To resolve these allegations, the administrator agreed, among other things, to the following:

  • To return at least $14.5 million in network management fees to ERISA health benefit plans, and provide complete and accurate disclosures regarding its fees.
  • To offer to all of its health plan clients, the option of a fixed fee arrangement, with no network management fee or other embedded fee.
  • For clients who do not choose the fixed fee arrangement, to reprice prospective actual claims over a period not to exceed one year or provide an up-front estimate of the network management fees that a client could expect to incur in a calendar year (or both).
  • To provide prospective clients that have not chosen a fixed fee arrangement with access to network provider fee schedules for each CPT code and the administrator’s network fee for each CPT procedure.
  • To amend its administrative services agreement so that it clearly discloses the existence of the network management fee.
  • To not increase any network management fee without giving the health plan at least 90 days advance written notice and the opportunity to terminate the arrangement if it does not agree with the fee hike.
  • To disclose totals of network management fees no less frequently than quarterly, and to provide cumulative network management fees on an annual basis for 5500 reporting purposes.
  • To provide each health plan a report covering the past three years that separately states for each year the amount of the network management fees.

Emergency Room Claims

In its complaint, the DOL alleged that the administrator’s claims processing procedures and disclosures were inadequate. Among other things, the complaint alleges that the administrator’s EOB denials did not reference the standard for determining whether an illness or injury qualified for emergency room coverage; did not explain that the claim was denied for lack of sufficient information demonstrating an emergency medical condition; did not reference the specific plan provisions on which the adverse benefit determination was based; and did not describe the Plans' review procedures, applicable time limits, or that the participant or beneficiary has a right to bring a civil action under ERISA. The administrator agreed to take various steps (detailed in the consent order) to remedy these alleged violations.

Third Party Recovery (i.e., Subrogation)

The complaint alleges that the administrator often did not administer the health plan’s third party recovery provisions in compliance with the plan document or the DOL’s claims procedure regulation. To settle these allegations, the administrator agreed to take a number of detailed and specific steps that are described in detail in the consent order.

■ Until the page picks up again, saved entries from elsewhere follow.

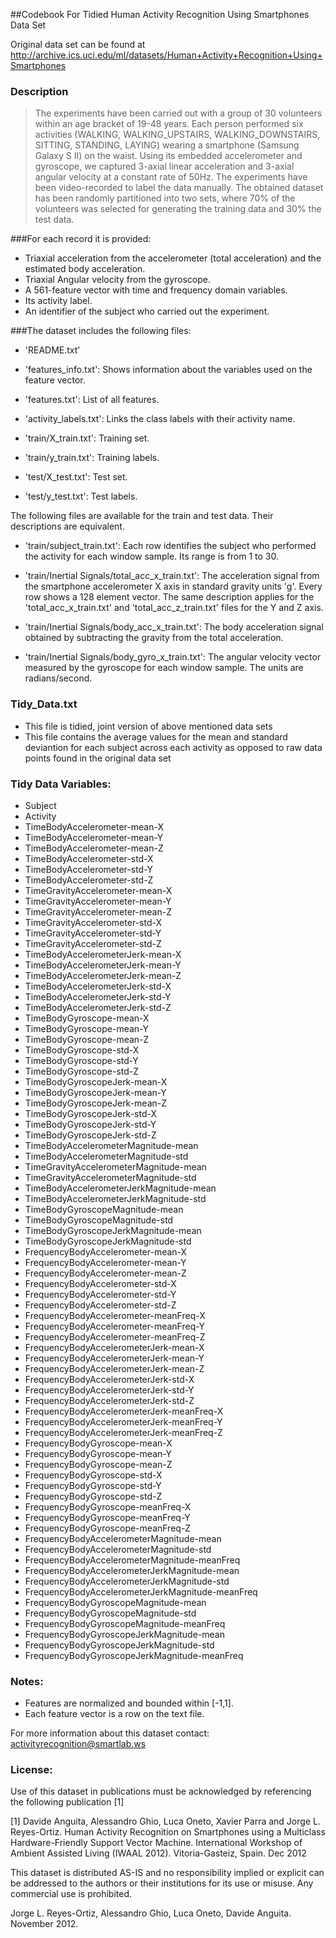 ##Codebook For Tidied Human Activity Recognition Using Smartphones Data Set 

Original data set can be found at http://archive.ics.uci.edu/ml/datasets/Human+Activity+Recognition+Using+Smartphones

### Description
>The experiments have been carried out with a group of 30 volunteers within an age bracket of 19-48 years. Each person performed six activities (WALKING, WALKING_UPSTAIRS, WALKING_DOWNSTAIRS, SITTING, STANDING, LAYING) wearing a smartphone (Samsung Galaxy S II) on the waist. Using its embedded accelerometer and gyroscope, we captured 3-axial linear acceleration and 3-axial angular velocity at a constant rate of 50Hz. The experiments have been video-recorded to label the data manually. The obtained dataset has been randomly partitioned into two sets, where 70% of the volunteers was selected for generating the training data and 30% the test data. 


###For each record it is provided:
- Triaxial acceleration from the accelerometer (total acceleration) and the estimated body acceleration.
- Triaxial Angular velocity from the gyroscope. 
- A 561-feature vector with time and frequency domain variables. 
- Its activity label. 
- An identifier of the subject who carried out the experiment.

###The dataset includes the following files:
- 'README.txt'

- 'features_info.txt': Shows information about the variables used on the feature vector.

- 'features.txt': List of all features.

- 'activity_labels.txt': Links the class labels with their activity name.

- 'train/X_train.txt': Training set.

- 'train/y_train.txt': Training labels.

- 'test/X_test.txt': Test set.

- 'test/y_test.txt': Test labels.

The following files are available for the train and test data. Their descriptions are equivalent. 

- 'train/subject_train.txt': Each row identifies the subject who performed the activity for each window sample. Its range is from 1 to 30. 

- 'train/Inertial Signals/total_acc_x_train.txt': The acceleration signal from the smartphone accelerometer X axis in standard gravity units 'g'. Every row shows a 128 element vector. The same description applies for the 'total_acc_x_train.txt' and 'total_acc_z_train.txt' files for the Y and Z axis. 

- 'train/Inertial Signals/body_acc_x_train.txt': The body acceleration signal obtained by subtracting the gravity from the total acceleration. 

- 'train/Inertial Signals/body_gyro_x_train.txt': The angular velocity vector measured by the gyroscope for each window sample. The units are radians/second. 

### Tidy_Data.txt
- This file is tidied, joint version of above mentioned data sets
- This file contains the average values for the mean and standard deviantion for each subject across each activity as opposed to raw data points found in the original data set  

### Tidy Data Variables:
- Subject
- Activity
- TimeBodyAccelerometer-mean-X
- TimeBodyAccelerometer-mean-Y
- TimeBodyAccelerometer-mean-Z
- TimeBodyAccelerometer-std-X
- TimeBodyAccelerometer-std-Y
- TimeBodyAccelerometer-std-Z
- TimeGravityAccelerometer-mean-X
- TimeGravityAccelerometer-mean-Y
- TimeGravityAccelerometer-mean-Z
- TimeGravityAccelerometer-std-X
- TimeGravityAccelerometer-std-Y
- TimeGravityAccelerometer-std-Z
- TimeBodyAccelerometerJerk-mean-X
- TimeBodyAccelerometerJerk-mean-Y
- TimeBodyAccelerometerJerk-mean-Z
- TimeBodyAccelerometerJerk-std-X
- TimeBodyAccelerometerJerk-std-Y
- TimeBodyAccelerometerJerk-std-Z
- TimeBodyGyroscope-mean-X
- TimeBodyGyroscope-mean-Y
- TimeBodyGyroscope-mean-Z
- TimeBodyGyroscope-std-X
- TimeBodyGyroscope-std-Y
- TimeBodyGyroscope-std-Z
- TimeBodyGyroscopeJerk-mean-X
- TimeBodyGyroscopeJerk-mean-Y
- TimeBodyGyroscopeJerk-mean-Z
- TimeBodyGyroscopeJerk-std-X
- TimeBodyGyroscopeJerk-std-Y
- TimeBodyGyroscopeJerk-std-Z
- TimeBodyAccelerometerMagnitude-mean
- TimeBodyAccelerometerMagnitude-std
- TimeGravityAccelerometerMagnitude-mean
- TimeGravityAccelerometerMagnitude-std
- TimeBodyAccelerometerJerkMagnitude-mean
- TimeBodyAccelerometerJerkMagnitude-std
- TimeBodyGyroscopeMagnitude-mean
- TimeBodyGyroscopeMagnitude-std
- TimeBodyGyroscopeJerkMagnitude-mean
- TimeBodyGyroscopeJerkMagnitude-std
- FrequencyBodyAccelerometer-mean-X
- FrequencyBodyAccelerometer-mean-Y
- FrequencyBodyAccelerometer-mean-Z
- FrequencyBodyAccelerometer-std-X
- FrequencyBodyAccelerometer-std-Y
- FrequencyBodyAccelerometer-std-Z
- FrequencyBodyAccelerometer-meanFreq-X
- FrequencyBodyAccelerometer-meanFreq-Y
- FrequencyBodyAccelerometer-meanFreq-Z
- FrequencyBodyAccelerometerJerk-mean-X
- FrequencyBodyAccelerometerJerk-mean-Y
- FrequencyBodyAccelerometerJerk-mean-Z
- FrequencyBodyAccelerometerJerk-std-X
- FrequencyBodyAccelerometerJerk-std-Y
- FrequencyBodyAccelerometerJerk-std-Z
- FrequencyBodyAccelerometerJerk-meanFreq-X
- FrequencyBodyAccelerometerJerk-meanFreq-Y
- FrequencyBodyAccelerometerJerk-meanFreq-Z
- FrequencyBodyGyroscope-mean-X
- FrequencyBodyGyroscope-mean-Y
- FrequencyBodyGyroscope-mean-Z
- FrequencyBodyGyroscope-std-X
- FrequencyBodyGyroscope-std-Y
- FrequencyBodyGyroscope-std-Z
- FrequencyBodyGyroscope-meanFreq-X
- FrequencyBodyGyroscope-meanFreq-Y
- FrequencyBodyGyroscope-meanFreq-Z
- FrequencyBodyAccelerometerMagnitude-mean
- FrequencyBodyAccelerometerMagnitude-std
- FrequencyBodyAccelerometerMagnitude-meanFreq
- FrequencyBodyAccelerometerJerkMagnitude-mean
- FrequencyBodyAccelerometerJerkMagnitude-std
- FrequencyBodyAccelerometerJerkMagnitude-meanFreq
- FrequencyBodyGyroscopeMagnitude-mean
- FrequencyBodyGyroscopeMagnitude-std
- FrequencyBodyGyroscopeMagnitude-meanFreq
- FrequencyBodyGyroscopeJerkMagnitude-mean
- FrequencyBodyGyroscopeJerkMagnitude-std
- FrequencyBodyGyroscopeJerkMagnitude-meanFreq

### Notes: 
- Features are normalized and bounded within [-1,1].
- Each feature vector is a row on the text file.

For more information about this dataset contact: activityrecognition@smartlab.ws

### License:
Use of this dataset in publications must be acknowledged by referencing the following publication [1] 

[1] Davide Anguita, Alessandro Ghio, Luca Oneto, Xavier Parra and Jorge L. Reyes-Ortiz. Human Activity Recognition on Smartphones using a Multiclass Hardware-Friendly Support Vector Machine. International Workshop of Ambient Assisted Living (IWAAL 2012). Vitoria-Gasteiz, Spain. Dec 2012

This dataset is distributed AS-IS and no responsibility implied or explicit can be addressed to the authors or their institutions for its use or misuse. Any commercial use is prohibited.

Jorge L. Reyes-Ortiz, Alessandro Ghio, Luca Oneto, Davide Anguita. November 2012.


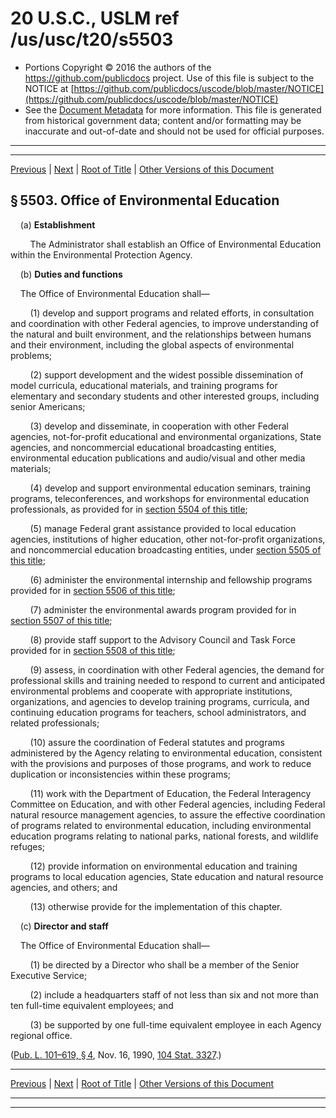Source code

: ---
---

# 20 U.S.C., USLM ref /us/usc/t20/s5503

* Portions Copyright © 2016 the authors of the https://github.com/publicdocs project.
  Use of this file is subject to the NOTICE at [https://github.com/publicdocs/uscode/blob/master/NOTICE](https://github.com/publicdocs/uscode/blob/master/NOTICE)
* See the [Document Metadata](././../../../..//README.md) for more information.
  This file is generated from historical government data; content and/or formatting may be inaccurate and out-of-date and should not be used for official purposes.

----------
----------

[Previous](./../../../..//us/usc/t20/ch65/m__us_usc_t20_s5502.md) | [Next](./../../../..//us/usc/t20/ch65/m__us_usc_t20_s5504.md) | [Root of Title](./../../../../) | [Other Versions of this Document](https://publicdocs.github.io/go/links?ns=uslm&ref=%2Fus%2Fusc%2Ft20%2Fs5503)

## § 5503. Office of Environmental Education

    (a) __Establishment__ 

        The Administrator shall establish an Office of Environmental Education within the Environmental Protection Agency.

    (b) __Duties and functions__ 

    The Office of Environmental Education shall—

        (1) develop and support programs and related efforts, in consultation and coordination with other Federal agencies, to improve understanding of the natural and built environment, and the relationships between humans and their environment, including the global aspects of environmental problems;

        (2) support development and the widest possible dissemination of model curricula, educational materials, and training programs for elementary and secondary students and other interested groups, including senior Americans;

        (3) develop and disseminate, in cooperation with other Federal agencies, not-for-profit educational and environmental organizations, State agencies, and noncommercial educational broadcasting entities, environmental education publications and audio/visual and other media materials;

        (4) develop and support environmental education seminars, training programs, teleconferences, and workshops for environmental education professionals, as provided for in [section 5504 of this title][/us/usc/t20/s5504];

        (5) manage Federal grant assistance provided to local education agencies, institutions of higher education, other not-for-profit organizations, and noncommercial education broadcasting entities, under [section 5505 of this title][/us/usc/t20/s5505];

        (6) administer the environmental internship and fellowship programs provided for in [section 5506 of this title][/us/usc/t20/s5506];

        (7) administer the environmental awards program provided for in [section 5507 of this title][/us/usc/t20/s5507];

        (8) provide staff support to the Advisory Council and Task Force provided for in [section 5508 of this title][/us/usc/t20/s5508];

        (9) assess, in coordination with other Federal agencies, the demand for professional skills and training needed to respond to current and anticipated environmental problems and cooperate with appropriate institutions, organizations, and agencies to develop training programs, curricula, and continuing education programs for teachers, school administrators, and related professionals;

        (10) assure the coordination of Federal statutes and programs administered by the Agency relating to environmental education, consistent with the provisions and purposes of those programs, and work to reduce duplication or inconsistencies within these programs;

        (11) work with the Department of Education, the Federal Interagency Committee on Education, and with other Federal agencies, including Federal natural resource management agencies, to assure the effective coordination of programs related to environmental education, including environmental education programs relating to national parks, national forests, and wildlife refuges;

        (12) provide information on environmental education and training programs to local education agencies, State education and natural resource agencies, and others; and

        (13) otherwise provide for the implementation of this chapter.

    (c) __Director and staff__ 

    The Office of Environmental Education shall—

        (1) be directed by a Director who shall be a member of the Senior Executive Service;

        (2) include a headquarters staff of not less than six and not more than ten full-time equivalent employees; and

        (3) be supported by one full-time equivalent employee in each Agency regional office.

([Pub. L. 101–619, § 4][/us/pl/101/619/s4], Nov. 16, 1990, [104 Stat. 3327][/us/stat/104/3327].)

----------

[Previous](./../../../..//us/usc/t20/ch65/m__us_usc_t20_s5502.md) | [Next](./../../../..//us/usc/t20/ch65/m__us_usc_t20_s5504.md) | [Root of Title](./../../../../) | [Other Versions of this Document](https://publicdocs.github.io/go/links?ns=uslm&ref=%2Fus%2Fusc%2Ft20%2Fs5503)

----------
----------

[/us/usc/t20/s5504]: https://publicdocs.github.io/go/links?ns=uslm&ref=%2Fus%2Fusc%2Ft20%2Fs5504
[/us/usc/t20/s5505]: https://publicdocs.github.io/go/links?ns=uslm&ref=%2Fus%2Fusc%2Ft20%2Fs5505
[/us/usc/t20/s5506]: https://publicdocs.github.io/go/links?ns=uslm&ref=%2Fus%2Fusc%2Ft20%2Fs5506
[/us/usc/t20/s5507]: https://publicdocs.github.io/go/links?ns=uslm&ref=%2Fus%2Fusc%2Ft20%2Fs5507
[/us/usc/t20/s5508]: https://publicdocs.github.io/go/links?ns=uslm&ref=%2Fus%2Fusc%2Ft20%2Fs5508
[/us/pl/101/619/s4]: https://publicdocs.github.io/go/links?ns=uslm&ref=%2Fus%2Fpl%2F101%2F619%2Fs4
[/us/stat/104/3327]: https://publicdocs.github.io/go/links?ns=uslm&ref=%2Fus%2Fstat%2F104%2F3327


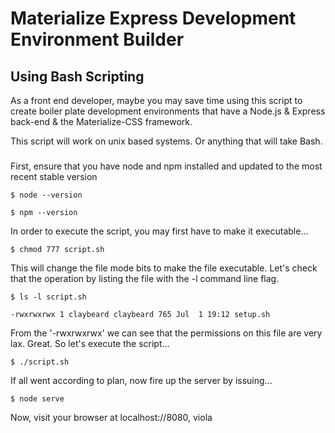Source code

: # Materialize Express Development Environment Builder
## Using Bash Scripting

As a front end developer, maybe you may save time using this script to create boiler plate development environments that have a Node.js & Express back-end & the Materialize-CSS framework.

This script will work on unix based systems. Or anything that will take Bash.

### <Usage>
First, ensure that you have node and npm installed and updated to the most recent stable version

    $ node --version

    $ npm --version

In order to execute the script, you may first have to make it executable...

    $ chmod 777 script.sh

This will change the file mode bits to make the file executable. Let's check that the operation by listing the file with the -l command line flag.

    $ ls -l script.sh

    -rwxrwxrwx 1 claybeard claybeard 765 Jul  1 19:12 setup.sh

From the '-rwxrwxrwx' we can see that the permissions on this file are very lax. Great. So let's execute the script...

    $ ./script.sh

If all went according to plan, now fire up the server by issuing...

    $ node serve

Now, visit your browser at localhost://8080, viola
## </Usage>
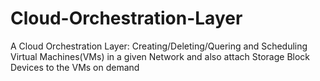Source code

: Cloud-Orchestration-Layer
=========================

A Cloud Orchestration Layer: Creating/Deleting/Quering and Scheduling Virtual Machines(VMs) in a given Network and also attach Storage Block Devices to the VMs on demand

What Employers Can Learn From This Settlement

Self-insuring medical benefits is a major undertaking, and involves a significantly greater commitment to the details of plan administration than what is required in connection with the oversight of a plan that is fully insured. Employers that self-insure have a fiduciary duty to supervise their third party administrators to ensure that they are performing their services in compliance with the terms of the plan and ERISA requirements. In this case, the hard work was done by the government. Along with a number of other responsibilities, employers must be sure that they are receiving accurate fee disclosures so that they can make informed decisions when selecting a service provider and comply fully with important 5500 reporting responsibilities. ERISA regulations contain detailed requirements regarding the manner in which claims are to be administered, including, most importantly, requirements that detail the timing and content of claim denial notices.  In this case, the DOL alleged that the EOB forms did not meet ERISA requirements. It is likely that by the standards of this settlement, many EOB forms that communicate denials fail to meet the standards set forth in the consent order. Employers should undertake a review of their health plans claims procedures to ensure compliance with ERISA.